Clearly I don’t have a definitive answer, but I do have the question, and I would like to hear from others, particularly my colleagues in the realm of online hosting, about any thoughts or ideas you may have been exploring in this area. What language do you use, or think would work well to differentiate between online events held in cyberspace and those held in physical space?

Postnote: I started working on this piece several months ago, and just hadn’t yet posted it (too many things on the “to do” list). During that time I have been experimenting with the term “onsite” to differentiate from “online” experience. The online environment can certainly have “sites” (what are websites after all, if not places in the online sphere?), but somehow it does seem to convey the difference, and it meets my criteria for not privileging one experience over the other. What do you think about the word “onsite” as a companion to/differentiator from “online” experience?

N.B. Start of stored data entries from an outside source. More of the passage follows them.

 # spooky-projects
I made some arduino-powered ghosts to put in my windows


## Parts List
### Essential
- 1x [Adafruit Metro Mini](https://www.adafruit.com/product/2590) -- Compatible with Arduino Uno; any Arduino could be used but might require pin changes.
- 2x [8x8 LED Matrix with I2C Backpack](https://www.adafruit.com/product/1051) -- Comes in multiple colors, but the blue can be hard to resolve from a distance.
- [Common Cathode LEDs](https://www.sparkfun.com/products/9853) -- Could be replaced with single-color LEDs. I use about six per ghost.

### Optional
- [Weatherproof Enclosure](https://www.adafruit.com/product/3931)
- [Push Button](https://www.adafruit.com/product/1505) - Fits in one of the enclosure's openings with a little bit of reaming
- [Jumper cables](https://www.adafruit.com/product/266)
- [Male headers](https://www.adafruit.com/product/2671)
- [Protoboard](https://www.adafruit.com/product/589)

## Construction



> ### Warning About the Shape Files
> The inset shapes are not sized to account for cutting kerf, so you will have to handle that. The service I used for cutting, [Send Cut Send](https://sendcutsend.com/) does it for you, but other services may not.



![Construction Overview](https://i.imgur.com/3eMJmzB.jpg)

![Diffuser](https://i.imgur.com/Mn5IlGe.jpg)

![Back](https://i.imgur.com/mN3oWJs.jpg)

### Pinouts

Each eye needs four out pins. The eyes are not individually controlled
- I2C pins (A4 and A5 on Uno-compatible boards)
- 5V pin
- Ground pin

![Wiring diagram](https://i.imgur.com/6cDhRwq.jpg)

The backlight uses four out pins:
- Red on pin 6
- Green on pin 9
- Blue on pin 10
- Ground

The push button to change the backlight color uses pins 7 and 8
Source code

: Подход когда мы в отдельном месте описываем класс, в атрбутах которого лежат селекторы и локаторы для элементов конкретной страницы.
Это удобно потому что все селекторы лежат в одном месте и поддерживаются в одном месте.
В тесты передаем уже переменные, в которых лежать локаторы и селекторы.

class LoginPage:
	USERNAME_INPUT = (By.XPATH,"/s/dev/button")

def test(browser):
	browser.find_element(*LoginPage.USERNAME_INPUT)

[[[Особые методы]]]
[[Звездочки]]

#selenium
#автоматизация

6 Comments on ““Real Life””

  1. Hi Amy, when I am online,there are two senses available for connection: seeing and hearing. No possibility for connection via smell, touch and taste (through a shared meal). Smell and touch also as distance of body are mostly not conscious during a conversation, but influencing the process. So there is a parallel to communication with people who have a sense less. If I am talking with a blind person, I have to convey my message via sound or touch (smell is working anyway). But it is a real communication with a huge range of possibilities. Talking online is similar. Other senses are excluded, but deep communication is reachable. So, yes, there is something excluded in online communication. But there is also something possible which is excluded from local meetigs: the freedom from the necessity to be at the same place with the person I want talk to.
    This no wording but perhaps an interesting point of view.
    Have a wonderful year ☺

    1. Thank you Ria! You are one of the people I wanted to reach out to about this post and ask you what you thought, so I’m thrilled to have your response! Much love to you, Geeky Sister.